Weeks flew by, marked only by the colour of paint I was currently using. I snorted enormous amounts of coke and, in coke furore, worked day and night on my fantasy house. Everything I'd ever dreamed of, I created in my new home. I made trips to Bombay for special things. While there, I also stopped at the safety deposit box at the Mercantile Bank Coke consumption nibbled hungrily at my money.
Neal visited often, and we'd turn each other on to smack and coke. He was a welcome break from the non-stop work on the house. The super-excessive energy of the coke spurred me to greater and greater detail and fanciness. Not a piece of furniture was one colour only. The low cost of Goan labour allowed me to hire an army of painters for pennies an hour. I indulged my every coke-inspired whim.
Neal listened patiently as I described my latest flights of creativity. CLICK, CLICK, SCRAPE, SQUEAK, SQUEAK went his razor blade on the glass block with the engraved lion. "This house is really coming along," he said during a visit, shaking his bangs and looking around.
"The upstairs is almost finished," I said. "I had linoleum laid on the floors. Red and white for the bedroom and blue and green for the boudoir."
"Boudoir? Uh-oh," he said, taking the glass block from my hand as I was about to snort a line. "Maybe you shouldn't do any more of this."

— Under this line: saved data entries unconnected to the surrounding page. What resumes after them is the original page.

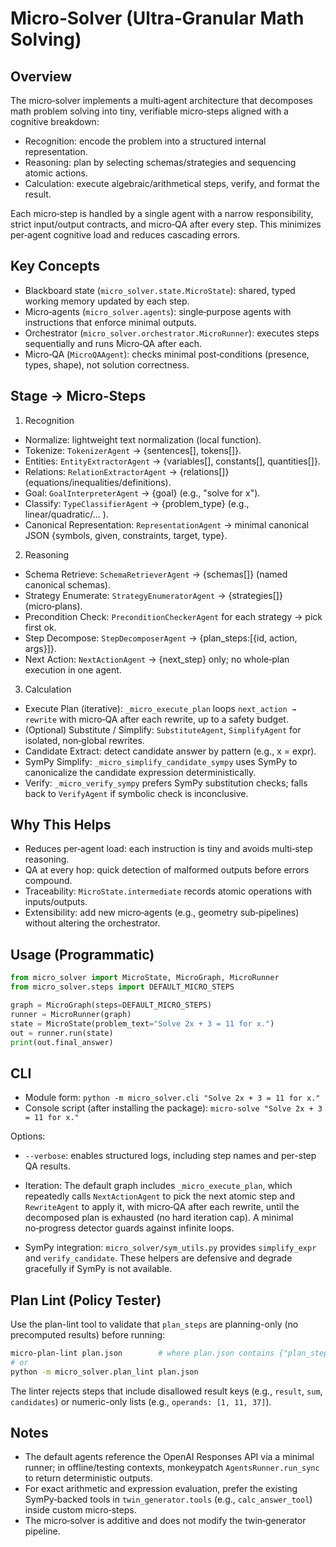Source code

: Micro‑Solver (Ultra‑Granular Math Solving)
=========================================

Overview
--------
The micro‑solver implements a multi‑agent architecture that decomposes math problem solving into tiny, verifiable micro‑steps aligned with a cognitive breakdown:

- Recognition: encode the problem into a structured internal representation.
- Reasoning: plan by selecting schemas/strategies and sequencing atomic actions.
- Calculation: execute algebraic/arithmetical steps, verify, and format the result.

Each micro‑step is handled by a single agent with a narrow responsibility, strict input/output contracts, and micro‑QA after every step. This minimizes per‑agent cognitive load and reduces cascading errors.

Key Concepts
------------
- Blackboard state (`micro_solver.state.MicroState`): shared, typed working memory updated by each step.
- Micro‑agents (`micro_solver.agents`): single‑purpose agents with instructions that enforce minimal outputs.
- Orchestrator (`micro_solver.orchestrator.MicroRunner`): executes steps sequentially and runs Micro‑QA after each.
- Micro‑QA (`MicroQAAgent`): checks minimal post‑conditions (presence, types, shape), not solution correctness.

Stage → Micro‑Steps
-------------------
1) Recognition
- Normalize: lightweight text normalization (local function).
- Tokenize: `TokenizerAgent` → {sentences[], tokens[]}.
- Entities: `EntityExtractorAgent` → {variables[], constants[], quantities[]}.
- Relations: `RelationExtractorAgent` → {relations[]} (equations/inequalities/definitions).
- Goal: `GoalInterpreterAgent` → {goal} (e.g., "solve for x").
- Classify: `TypeClassifierAgent` → {problem_type} (e.g., linear/quadratic/... ).
- Canonical Representation: `RepresentationAgent` → minimal canonical JSON {symbols, given, constraints, target, type}.

2) Reasoning
- Schema Retrieve: `SchemaRetrieverAgent` → {schemas[]} (named canonical schemas).
- Strategy Enumerate: `StrategyEnumeratorAgent` → {strategies[]} (micro‑plans).
- Precondition Check: `PreconditionCheckerAgent` for each strategy → pick first ok.
- Step Decompose: `StepDecomposerAgent` → {plan_steps:[{id, action, args}]}.
- Next Action: `NextActionAgent` → {next_step} only; no whole‑plan execution in one agent.

3) Calculation
- Execute Plan (iterative): `_micro_execute_plan` loops `next_action → rewrite` with micro‑QA after each rewrite, up to a safety budget.
- (Optional) Substitute / Simplify: `SubstituteAgent`, `SimplifyAgent` for isolated, non‑global rewrites.
- Candidate Extract: detect candidate answer by pattern (e.g., x = expr).
- SymPy Simplify: `_micro_simplify_candidate_sympy` uses SymPy to canonicalize the candidate expression deterministically.
- Verify: `_micro_verify_sympy` prefers SymPy substitution checks; falls back to `VerifyAgent` if symbolic check is inconclusive.

Why This Helps
--------------
- Reduces per‑agent load: each instruction is tiny and avoids multi‑step reasoning.
- QA at every hop: quick detection of malformed outputs before errors compound.
- Traceability: `MicroState.intermediate` records atomic operations with inputs/outputs.
- Extensibility: add new micro‑agents (e.g., geometry sub‑pipelines) without altering the orchestrator.

Usage (Programmatic)
--------------------
```python
from micro_solver import MicroState, MicroGraph, MicroRunner
from micro_solver.steps import DEFAULT_MICRO_STEPS

graph = MicroGraph(steps=DEFAULT_MICRO_STEPS)
runner = MicroRunner(graph)
state = MicroState(problem_text="Solve 2x + 3 = 11 for x.")
out = runner.run(state)
print(out.final_answer)
```

CLI
---
- Module form: `python -m micro_solver.cli "Solve 2x + 3 = 11 for x."`
- Console script (after installing the package): `micro-solve "Solve 2x + 3 = 11 for x."`

Options:
- `--verbose`: enables structured logs, including step names and per-step QA results.

- Iteration: The default graph includes `_micro_execute_plan`, which repeatedly calls `NextActionAgent` to pick the next atomic step and `RewriteAgent` to apply it, with micro‑QA after each rewrite, until the decomposed plan is exhausted (no hard iteration cap). A minimal no‑progress detector guards against infinite loops.
- SymPy integration: `micro_solver/sym_utils.py` provides `simplify_expr` and `verify_candidate`. These helpers are defensive and degrade gracefully if SymPy is not available.

Plan Lint (Policy Tester)
-------------------------
Use the plan-lint tool to validate that `plan_steps` are planning-only (no precomputed results) before running:

```bash
micro-plan-lint plan.json        # where plan.json contains {"plan_steps": [...]} or just [...]
# or
python -m micro_solver.plan_lint plan.json
```

The linter rejects steps that include disallowed result keys (e.g., `result`, `sum`, `candidates`) or numeric-only lists (e.g., `operands: [1, 11, 37]`).

Notes
-----
- The default agents reference the OpenAI Responses API via a minimal runner; in offline/testing contexts, monkeypatch `AgentsRunner.run_sync` to return deterministic outputs.
- For exact arithmetic and expression evaluation, prefer the existing SymPy‑backed tools in `twin_generator.tools` (e.g., `calc_answer_tool`) inside custom micro‑steps.
- The micro‑solver is additive and does not modify the twin‑generator pipeline.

I laughed and grabbed it back. "Well, that's what I call it. Actually, I don't use the room for anything. It's just a place to walk through to get to the bedroom."
"And linoleum!" He smiled. "You're revolutionizing the beach. Where do you think you are? Beverly Hills?"

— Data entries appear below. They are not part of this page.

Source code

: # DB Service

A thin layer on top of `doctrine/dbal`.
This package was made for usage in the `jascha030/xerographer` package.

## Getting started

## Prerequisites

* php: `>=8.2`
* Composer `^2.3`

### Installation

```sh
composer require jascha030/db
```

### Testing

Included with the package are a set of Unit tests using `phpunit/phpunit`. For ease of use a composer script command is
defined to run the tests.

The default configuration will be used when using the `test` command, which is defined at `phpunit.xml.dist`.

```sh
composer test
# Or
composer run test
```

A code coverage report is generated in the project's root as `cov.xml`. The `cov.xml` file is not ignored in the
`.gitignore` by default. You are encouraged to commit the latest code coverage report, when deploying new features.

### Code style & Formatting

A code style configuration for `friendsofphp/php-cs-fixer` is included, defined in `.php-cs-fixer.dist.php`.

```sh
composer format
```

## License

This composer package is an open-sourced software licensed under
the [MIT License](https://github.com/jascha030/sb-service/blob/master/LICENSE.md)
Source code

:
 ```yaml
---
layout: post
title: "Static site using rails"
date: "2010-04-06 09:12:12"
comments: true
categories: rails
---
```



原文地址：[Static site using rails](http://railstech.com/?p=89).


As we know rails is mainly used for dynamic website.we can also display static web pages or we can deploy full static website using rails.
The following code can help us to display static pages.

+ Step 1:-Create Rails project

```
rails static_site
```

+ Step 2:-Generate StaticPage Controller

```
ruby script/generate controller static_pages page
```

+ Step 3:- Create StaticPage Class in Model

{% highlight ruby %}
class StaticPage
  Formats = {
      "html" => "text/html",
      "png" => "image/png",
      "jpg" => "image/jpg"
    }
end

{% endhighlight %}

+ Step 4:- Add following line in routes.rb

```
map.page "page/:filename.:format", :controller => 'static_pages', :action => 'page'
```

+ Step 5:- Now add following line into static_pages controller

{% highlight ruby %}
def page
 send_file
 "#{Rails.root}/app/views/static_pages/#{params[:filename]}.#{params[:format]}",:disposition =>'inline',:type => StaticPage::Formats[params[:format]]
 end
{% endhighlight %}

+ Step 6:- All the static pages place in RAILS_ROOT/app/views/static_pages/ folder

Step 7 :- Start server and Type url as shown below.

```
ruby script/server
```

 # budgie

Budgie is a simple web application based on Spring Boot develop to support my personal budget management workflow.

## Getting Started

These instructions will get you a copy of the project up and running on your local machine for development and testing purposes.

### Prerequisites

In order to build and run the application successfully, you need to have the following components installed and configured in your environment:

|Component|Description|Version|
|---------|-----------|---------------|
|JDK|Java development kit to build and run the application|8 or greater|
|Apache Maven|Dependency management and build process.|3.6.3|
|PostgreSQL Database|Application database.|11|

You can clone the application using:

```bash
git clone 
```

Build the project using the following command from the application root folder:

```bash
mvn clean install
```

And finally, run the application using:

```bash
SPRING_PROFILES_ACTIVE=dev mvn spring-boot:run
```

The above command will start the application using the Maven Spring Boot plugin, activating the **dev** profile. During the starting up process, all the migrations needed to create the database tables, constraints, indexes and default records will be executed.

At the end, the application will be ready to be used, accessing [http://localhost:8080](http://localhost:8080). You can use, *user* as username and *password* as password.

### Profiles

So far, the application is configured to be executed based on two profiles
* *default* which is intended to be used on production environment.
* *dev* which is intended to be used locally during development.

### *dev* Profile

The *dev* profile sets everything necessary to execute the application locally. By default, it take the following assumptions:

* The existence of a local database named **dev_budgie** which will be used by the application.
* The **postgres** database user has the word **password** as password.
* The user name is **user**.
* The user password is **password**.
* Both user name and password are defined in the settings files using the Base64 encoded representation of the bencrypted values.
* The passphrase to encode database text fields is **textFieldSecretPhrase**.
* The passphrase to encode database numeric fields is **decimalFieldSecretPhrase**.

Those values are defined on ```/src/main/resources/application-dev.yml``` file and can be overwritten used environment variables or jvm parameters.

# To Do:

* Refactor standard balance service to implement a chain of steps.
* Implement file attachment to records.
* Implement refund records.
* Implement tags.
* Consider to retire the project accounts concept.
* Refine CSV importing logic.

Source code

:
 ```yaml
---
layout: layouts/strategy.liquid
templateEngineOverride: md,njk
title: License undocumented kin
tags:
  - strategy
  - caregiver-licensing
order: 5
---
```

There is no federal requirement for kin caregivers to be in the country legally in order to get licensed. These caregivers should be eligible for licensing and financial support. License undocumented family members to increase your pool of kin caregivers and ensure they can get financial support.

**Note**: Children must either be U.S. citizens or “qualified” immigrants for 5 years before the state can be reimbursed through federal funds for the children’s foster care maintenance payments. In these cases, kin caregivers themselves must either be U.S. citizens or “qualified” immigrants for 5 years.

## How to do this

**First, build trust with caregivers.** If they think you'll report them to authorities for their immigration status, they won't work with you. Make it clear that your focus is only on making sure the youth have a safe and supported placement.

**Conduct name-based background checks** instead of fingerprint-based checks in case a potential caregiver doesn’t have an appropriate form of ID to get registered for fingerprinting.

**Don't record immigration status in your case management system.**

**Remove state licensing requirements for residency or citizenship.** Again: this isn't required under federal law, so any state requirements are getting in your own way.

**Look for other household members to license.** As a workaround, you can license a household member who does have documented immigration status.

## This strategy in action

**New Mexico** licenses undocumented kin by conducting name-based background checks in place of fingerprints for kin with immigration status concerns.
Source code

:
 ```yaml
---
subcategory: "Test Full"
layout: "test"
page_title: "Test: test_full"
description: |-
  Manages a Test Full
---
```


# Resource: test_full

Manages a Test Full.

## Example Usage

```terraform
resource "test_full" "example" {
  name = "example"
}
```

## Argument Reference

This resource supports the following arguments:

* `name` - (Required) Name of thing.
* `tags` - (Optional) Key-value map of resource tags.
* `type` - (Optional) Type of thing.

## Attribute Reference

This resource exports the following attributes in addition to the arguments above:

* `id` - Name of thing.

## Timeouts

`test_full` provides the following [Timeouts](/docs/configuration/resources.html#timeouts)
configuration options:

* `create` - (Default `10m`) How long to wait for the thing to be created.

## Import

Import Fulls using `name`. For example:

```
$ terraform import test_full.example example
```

"But this is my home. I'm going to be here forever." I paused, gave him a pixie smile, and said, "Wait till you see my next project." Displaying papers covered with coked-out curlicued designs and intricate measurements, I explained, "I'm going to cut the kitchen in half and make a bathroom!" Neal slapped a hand to his forehead. "I've already designed it. See, look. Over here, I'm putting a flush toilet and a shower."
He shook his head. "A flush toilet? How can you do that?"

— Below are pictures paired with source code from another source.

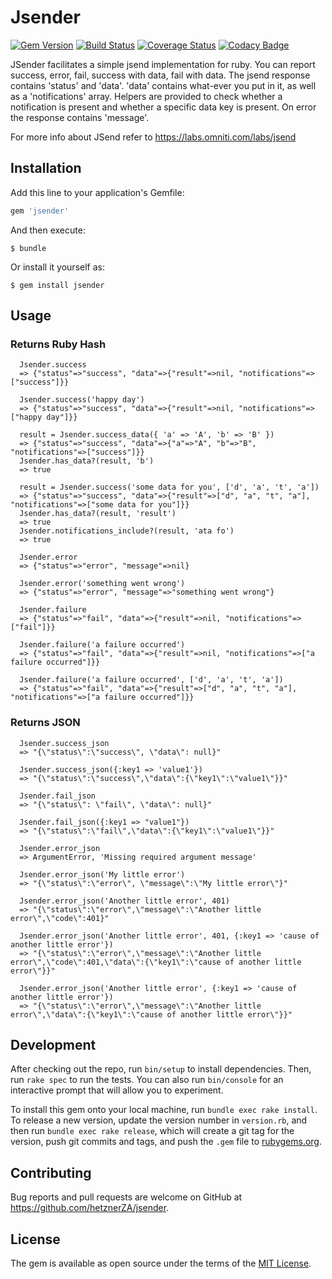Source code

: # Jsender

[![Gem Version](https://badge.fury.io/rb/jsender.png)](https://badge.fury.io/rb/jsender)
[![Build Status](https://travis-ci.org/hetznerZA/jsender.svg?branch=master)](https://travis-ci.org/hetznerZA/jsender)
[![Coverage Status](https://coveralls.io/repos/github/hetznerZA/jsender/badge.svg?branch=master)](https://coveralls.io/github/hetznerZA/jsender?branch=master)
[![Codacy Badge](https://api.codacy.com/project/badge/Grade/2823754c19964ba698f0a90167583d94)](https://www.codacy.com/app/ernst-van-graan/jsender?utm_source=github.com&amp;utm_medium=referral&amp;utm_content=hetznerZA/jsender&amp;utm_campaign=Badge_Grade)

JSender facilitates a simple jsend implementation for ruby. You can report success, error, fail, success with data, fail with data. The jsend response contains 'status' and 'data'. 'data' contains what-ever you put in it, as well as a 'notifications' array. Helpers are provided to check whether a notification is present and whether a specific data key is present. On error the response contains 'message'.

For more info about JSend refer to https://labs.omniti.com/labs/jsend

## Installation

Add this line to your application's Gemfile:

```ruby
gem 'jsender'
```

And then execute:

    $ bundle

Or install it yourself as:

    $ gem install jsender

## Usage
### Returns Ruby Hash

```
  Jsender.success
  => {"status"=>"success", "data"=>{"result"=>nil, "notifications"=>["success"]}}

  Jsender.success('happy day')
  => {"status"=>"success", "data"=>{"result"=>nil, "notifications"=>["happy day"]}}

  result = Jsender.success_data({ 'a' => 'A', 'b' => 'B' })
  => {"status"=>"success", "data"=>{"a"=>"A", "b"=>"B", "notifications"=>["success"]}}
  Jsender.has_data?(result, 'b')
  => true

  result = Jsender.success('some data for you', ['d', 'a', 't', 'a'])
  => {"status"=>"success", "data"=>{"result"=>["d", "a", "t", "a"], "notifications"=>["some data for you"]}}
  Jsender.has_data?(result, 'result')
  => true
  Jsender.notifications_include?(result, 'ata fo')
  => true

  Jsender.error
  => {"status"=>"error", "message"=>nil}

  Jsender.error('something went wrong')
  => {"status"=>"error", "message"=>"something went wrong"}

  Jsender.failure
  => {"status"=>"fail", "data"=>{"result"=>nil, "notifications"=>["fail"]}}

  Jsender.failure('a failure occurred')
  => {"status"=>"fail", "data"=>{"result"=>nil, "notifications"=>["a failure occurred"]}}

  Jsender.failure('a failure occurred', ['d', 'a', 't', 'a'])
  => {"status"=>"fail", "data"=>{"result"=>["d", "a", "t", "a"], "notifications"=>["a failure occurred"]}}
```

### Returns JSON

```
  Jsender.success_json
  => "{\"status\":\"success\", \"data\": null}"

  Jsender.success_json({:key1 => 'value1'})
  => "{\"status\":\"success\",\"data\":{\"key1\":\"value1\"}}"

  Jsender.fail_json
  => "{\"status\": \"fail\", \"data\": null}"

  Jsender.fail_json({:key1 => "value1"})
  => "{\"status\":\"fail\",\"data\":{\"key1\":\"value1\"}}"

  Jsender.error_json
  => ArgumentError, 'Missing required argument message'

  Jsender.error_json('My little error')
  => "{\"status\":\"error\", \"message\":\"My little error\"}"

  Jsender.error_json('Another little error', 401)
  => "{\"status\":\"error\",\"message\":\"Another little error\",\"code\":401}"

  Jsender.error_json('Another little error', 401, {:key1 => 'cause of another little error'})
  => "{\"status\":\"error\",\"message\":\"Another little error\",\"code\":401,\"data\":{\"key1\":\"cause of another little error\"}}"

  Jsender.error_json('Another little error', {:key1 => 'cause of another little error'})
  => "{\"status\":\"error\",\"message\":\"Another little error\",\"data\":{\"key1\":\"cause of another little error\"}}"
```


## Development

After checking out the repo, run `bin/setup` to install dependencies. Then, run `rake spec` to run the tests. You can also run `bin/console` for an interactive prompt that will allow you to experiment.

To install this gem onto your local machine, run `bundle exec rake install`. To release a new version, update the version number in `version.rb`, and then run `bundle exec rake release`, which will create a git tag for the version, push git commits and tags, and push the `.gem` file to [rubygems.org](https://rubygems.org).

## Contributing

Bug reports and pull requests are welcome on GitHub at https://github.com/hetznerZA/jsender.

## License

The gem is available as open source under the terms of the [MIT License](http://opensource.org/licenses/MIT).
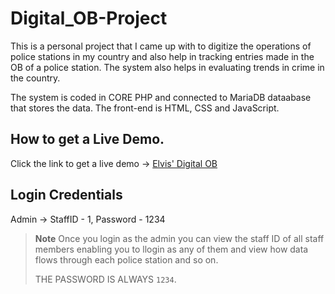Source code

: # Digital_OB-Project

This is a personal project that I came up with to digitize the operations of police stations in my country and also help in tracking entries made in the OB of a police station. The system also helps in evaluating trends in crime in the country.

The system is coded in CORE PHP and connected to MariaDB dataabase that stores the data. The front-end is HTML, CSS and JavaScript.

## How to get a Live Demo.

Click the link to get a live demo -> [Elvis' Digital OB](https://digital-ob.000webhostapp.com)

## Login Credentials

Admin -> StaffID - 1,
         Password - 1234

> **Note**
> Once you login as the admin you can view the staff ID of all staff members enabling you to llogin as any of them and view how data flows through each police station and so on.
> 
> THE PASSWORD IS ALWAYS ```1234```.
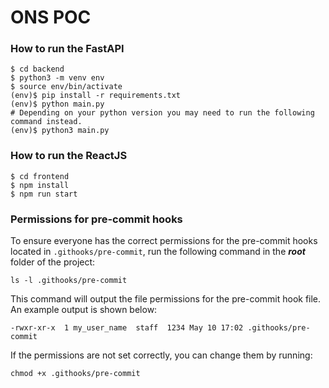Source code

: # ONS POC

### How to run the FastAPI

```
$ cd backend
$ python3 -m venv env
$ source env/bin/activate
(env)$ pip install -r requirements.txt
(env)$ python main.py
# Depending on your python version you may need to run the following command instead.
(env)$ python3 main.py
```

### How to run the ReactJS

```
$ cd frontend
$ npm install
$ npm run start
```

### Permissions for pre-commit hooks

To ensure everyone has the correct permissions for the pre-commit hooks located in `.githooks/pre-commit`, run the following command in the **_root_** folder of the project:

```
ls -l .githooks/pre-commit
```

This command will output the file permissions for the pre-commit hook file. An example output is shown below:

```
-rwxr-xr-x  1 my_user_name  staff  1234 May 10 17:02 .githooks/pre-commit
```

If the permissions are not set correctly, you can change them by running:

```
chmod +x .githooks/pre-commit
```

"They're building the septic tank now. And this little rectangle next to the toilet is a sink, a real enamel-type sink with faucets and a drain. I have it all figured out. . . Where's the other diagram? A tank on the roof will supply the water. It'll have to be lugged there from the well."
"You'll have the only flush toilet on the beach. Here." With a SQUEAK SQUEAK and a final CLICK, Neal passed me the block again. "Maybe this toot will inspire a sauna or a whirlpool bath. Who'll fill the tank?"
"The maid, though she doesn't know it yet, be glad to have a bathroom inside the house. You should've seen me the other night, coked-out and wired. I hadn't slept the night before—I'd been staining the wood of the staircase. Come to think of it, I don't think I slept the night before that either. Anyway, about 4 a.m. I took the pump-lamp outside to the toilet. Yippy, it was so bright in that tiny enclosure. Every bump on the wall formed shadows that swelled and contracted. Spooky! I couldn't wait to get out of there."
"Coke'll do that, especially if you don't get enough sleep," Neal said. "You know that much by Starko's? I'm positive it followed me home the other night."